İngiliz idealizminin XIX. yüzyılın sonunda ortaya koyduğu etik tasarım, çoğu zaman Alman idealizminin bir “eko”su, hatta bir uzantısı gibi okunur. Özellikle Kant’ın özerklik anlayışı, Fichte’nin benlik vurgusu ve Hegel’in tözsel-toplumsal özgürlük kavrayışı olmadan, İngiliz idealizminin düşünsel biçimlenişini tasavvur etmek gerçekten mümkün değildir. Ancak mesele yalnızca bir aktarım hikayesi değildir. İngiliz idealistleri—Green, Bradley, Bosanquet—Alman sistemlerinin haşmetli spekülasyonunu İngiliz siyasal ve toplumsal bağlamına tercüme ederek, daha dünyevi, daha ahlaki-pratik bir çerçeve geliştirdiler. Bu çerçevenin merkezinde ise şu soru yer alıyordu: Modern toplumda etik bir temelin imkânı hâlâ var mıdır?

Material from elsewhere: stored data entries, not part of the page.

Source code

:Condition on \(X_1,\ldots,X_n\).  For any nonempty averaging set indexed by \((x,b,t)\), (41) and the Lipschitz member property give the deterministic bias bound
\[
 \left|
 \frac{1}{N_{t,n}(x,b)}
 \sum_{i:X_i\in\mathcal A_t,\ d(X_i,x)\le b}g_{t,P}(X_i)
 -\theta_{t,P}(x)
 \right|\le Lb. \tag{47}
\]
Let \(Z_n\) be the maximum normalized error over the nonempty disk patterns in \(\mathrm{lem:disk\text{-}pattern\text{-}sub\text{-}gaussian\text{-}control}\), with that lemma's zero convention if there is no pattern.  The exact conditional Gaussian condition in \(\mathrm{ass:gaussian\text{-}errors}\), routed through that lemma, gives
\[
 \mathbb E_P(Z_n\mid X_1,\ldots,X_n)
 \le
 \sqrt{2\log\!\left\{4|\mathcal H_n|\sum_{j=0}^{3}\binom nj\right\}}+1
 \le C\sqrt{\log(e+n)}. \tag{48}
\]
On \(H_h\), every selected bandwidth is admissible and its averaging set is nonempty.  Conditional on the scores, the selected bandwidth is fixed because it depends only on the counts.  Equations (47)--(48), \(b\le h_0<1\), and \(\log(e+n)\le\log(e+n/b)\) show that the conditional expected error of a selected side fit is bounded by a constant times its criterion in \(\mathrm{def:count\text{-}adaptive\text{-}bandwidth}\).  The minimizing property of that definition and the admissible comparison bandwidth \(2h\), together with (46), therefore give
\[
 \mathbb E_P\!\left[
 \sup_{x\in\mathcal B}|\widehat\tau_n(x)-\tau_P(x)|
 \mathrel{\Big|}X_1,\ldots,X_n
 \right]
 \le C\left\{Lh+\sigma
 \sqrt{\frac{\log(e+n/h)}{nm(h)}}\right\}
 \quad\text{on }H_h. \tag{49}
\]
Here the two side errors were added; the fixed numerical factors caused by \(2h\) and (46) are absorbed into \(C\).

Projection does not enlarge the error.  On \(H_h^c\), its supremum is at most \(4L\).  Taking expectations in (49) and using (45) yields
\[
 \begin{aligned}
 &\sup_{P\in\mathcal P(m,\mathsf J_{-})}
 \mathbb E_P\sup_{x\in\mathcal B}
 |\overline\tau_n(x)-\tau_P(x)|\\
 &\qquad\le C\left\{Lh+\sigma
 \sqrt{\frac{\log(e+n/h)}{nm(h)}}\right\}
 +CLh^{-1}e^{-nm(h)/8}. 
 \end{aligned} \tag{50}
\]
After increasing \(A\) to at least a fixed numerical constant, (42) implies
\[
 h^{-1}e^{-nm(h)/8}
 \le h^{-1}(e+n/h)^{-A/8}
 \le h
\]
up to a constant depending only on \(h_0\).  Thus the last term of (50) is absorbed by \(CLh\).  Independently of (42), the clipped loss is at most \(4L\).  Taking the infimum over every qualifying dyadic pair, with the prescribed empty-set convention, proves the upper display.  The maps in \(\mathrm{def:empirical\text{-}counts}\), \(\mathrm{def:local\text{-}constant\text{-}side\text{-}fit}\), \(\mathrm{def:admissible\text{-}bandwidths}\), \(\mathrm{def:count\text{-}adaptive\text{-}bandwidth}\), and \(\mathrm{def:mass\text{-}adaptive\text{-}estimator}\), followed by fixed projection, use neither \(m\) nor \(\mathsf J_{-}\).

Bu soru bugün, özellikle bireyciliğin ve faydacı hesaplamanın yaşamın her alanına sızdığı bir çağda, hâlâ taptazedir. Zira faydacılık ile psikolojik hedonizmin hâkim olduğu bir ortamda, “iyi”yi yalnızca haz ve acının ölçüsüne indirgeyen yaklaşımlar, kaçınılmaz olarak ahlak kavrayışımızı daraltır. İngiliz idealistlerinin eleştirisi tam da buradan yükselir: Haz, iyi ile özdeş olamaz; “haz iyidir” şeklindeki basit önermenin düşünsel bir ağırlığı yoktur. Nitekim Santayana’nın Bradley’e dair yorumunda geçen şu ifade, bu noktanın kritik önemde olduğunu hatırlatır: “Hazın iyi, acının kötü olduğu şeklindeki boş gerçeğin yerini, mutlu bir insan dünyasının somut bir imgesi alacaktır.” Hazcının önermesi “içi boş bir hakikattir”; zira insan mutluluğu ve iyi yaşam, ancak somut bir yaşam düzeni içinde, pratik, gerçek ve tözsel bir hayatta anlam kazanır.

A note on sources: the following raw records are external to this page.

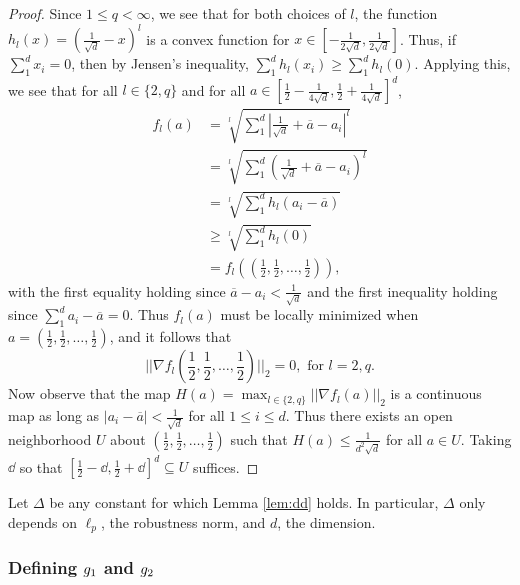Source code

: \begin{proof}
Since $1 \leq q < \infty$, we see that for both choices of $l$, the function $h_l(x) = (\frac{1}{\sqrt{d}} - x)^l$ is a convex function for $x \in [-\frac{1}{2\sqrt{d}}, \frac{1}{2\sqrt{d}}]$. Thus, if $\sum_1^d x_i = 0$, then by Jensen's inequality, $\sum_1^d h_l(x_i) \geq \sum_1^d h_l(0)$. Applying this, we see that for all $l \in \{2, q\}$ and for all $a \in [\frac{1}{2} - \frac{1}{4\sqrt{d}}, \frac{1}{2} + \frac{1}{4\sqrt{d}}]^d$, 
\begin{equation*}
\begin{split}
f_l(a) &= \sqrt[l]{\sum_1^d |\frac{1}{\sqrt{d}} + \overline{a} - a_i|^l} \\
&= \sqrt[l]{\sum_1^d \left(\frac{1}{\sqrt{d}} + \overline{a} - a_i\right)^l} \\
&= \sqrt[l]{\sum_1^d h_l(a_i - \overline{a})} \\
&\geq \sqrt[l]{\sum_1^d h_l(0)} \\
&= f_l((\frac{1}{2}, \frac{1}{2}, \dots, \frac{1}{2})),
\end{split}
\end{equation*}
with the first equality holding since $\overline{a} - a_i < \frac{1}{\sqrt{d}}$ and the first inequality holding since $\sum_1^d a_i - \overline{a} = 0$. Thus $f_l(a)$ must be locally minimized when $a = (\frac{1}{2}, \frac{1}{2}, \dots, \frac{1}{2})$, and it follows that $$||\nabla f_l(\frac{1}{2}, \frac{1}{2}, \dots, \frac{1}{2})||_2 = 0, \text{ for } l = 2, q.$$ Now observe that the map $H(a) = \max_{l \in \{2, q\}} ||\nabla f_l(a)||_2$ is a continuous map as long as $|a_i - \overline{a}| < \frac{1}{\sqrt{d}}$ for all $1 \leq i \leq d$. Thus there exists an open neighborhood $U$ about $(\frac{1}{2}, \frac{1}{2}, \dots, \frac{1}{2})$ such that $H(a) \leq \frac{1}{d^2\sqrt{d}}$ for all $a \in U$. Taking $\dd$ so that $[\frac{1}{2} - \dd, \frac{1}{2} + \dd]^d \subseteq U$ suffices. 
\end{proof}

\begin{defn}\label{defn:Delta}
Let $\Delta$ be any constant for which Lemma \ref{lem:dd} holds. In particular, $\Delta$ only depends on $\ell_p$, the robustness norm, and $d$, the dimension.
\end{defn}

\subsubsection{Defining $g_1$ and $g_2$}\label{subsubsec:g1g2}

Ancak, İngiliz idealizminin etik programının merkezine yerleştirdiği “kendini gerçekleştirme” kavramının günümüzde girdiği dönüşüm, bu eleştiriyi dahi aşan yeni bir sorunsalı beraberinde getirmiştir. İdealist felsefenin yüksek ahlaki amacını temsil eden bu kavram, günümüzün çok satanlar endüstrisi ve “kişisel gelişim” kitapları tarafından metalaştırılmış durumdadır. Bu sektör, bir zamanlar tözsel, toplumsal ve evrensel bir iyiye doğru yönelmeyi ifade eden kendini gerçekleştirmeyi, bireyin haz odaklı kariyer başarısı ve duygusal konforuyla eşitleyen basit formüllere indirgemiştir. Sonuç olarak, bireyin gerçek benliğini bulma arayışı, felsefi bir etik projesinden ziyade, tüketicinin alıp satabileceği, piyasa koşullarına tabi bir hizmet veya ürün haline gelmiştir. Bu “kendini gerçekleştirmenin metalaştırılması” olgusu, sadece iyi yaşam arayışının felsefi derinliğini yitirmesine neden olmakla kalmaz, aynı zamanda bu arayışı dar bir bireyciliğin ve psikolojik hedonizmin tuzağına düşürerek, idealistlerin eleştirdiği o faydacı zemini yeniden güçlendirir.
Eğer yaşamımıza katı, net ve bazen “sert” istikametler veren kadim felsefe ve dinlerin muazzam çatısından bilinçli bir geri çekilme yolunu tercih ediyorsak, o halde bu ahlaki boşluğu basit piyasa formülleriyle doldurmaya da rıza göstermemeliyiz. Kendini gerçekleştirme gibi ulvi bir mefhumun ticarileştirilmesine karşı durarak, en modern olanı ararken bile en derin olanı sormaya mecburuz.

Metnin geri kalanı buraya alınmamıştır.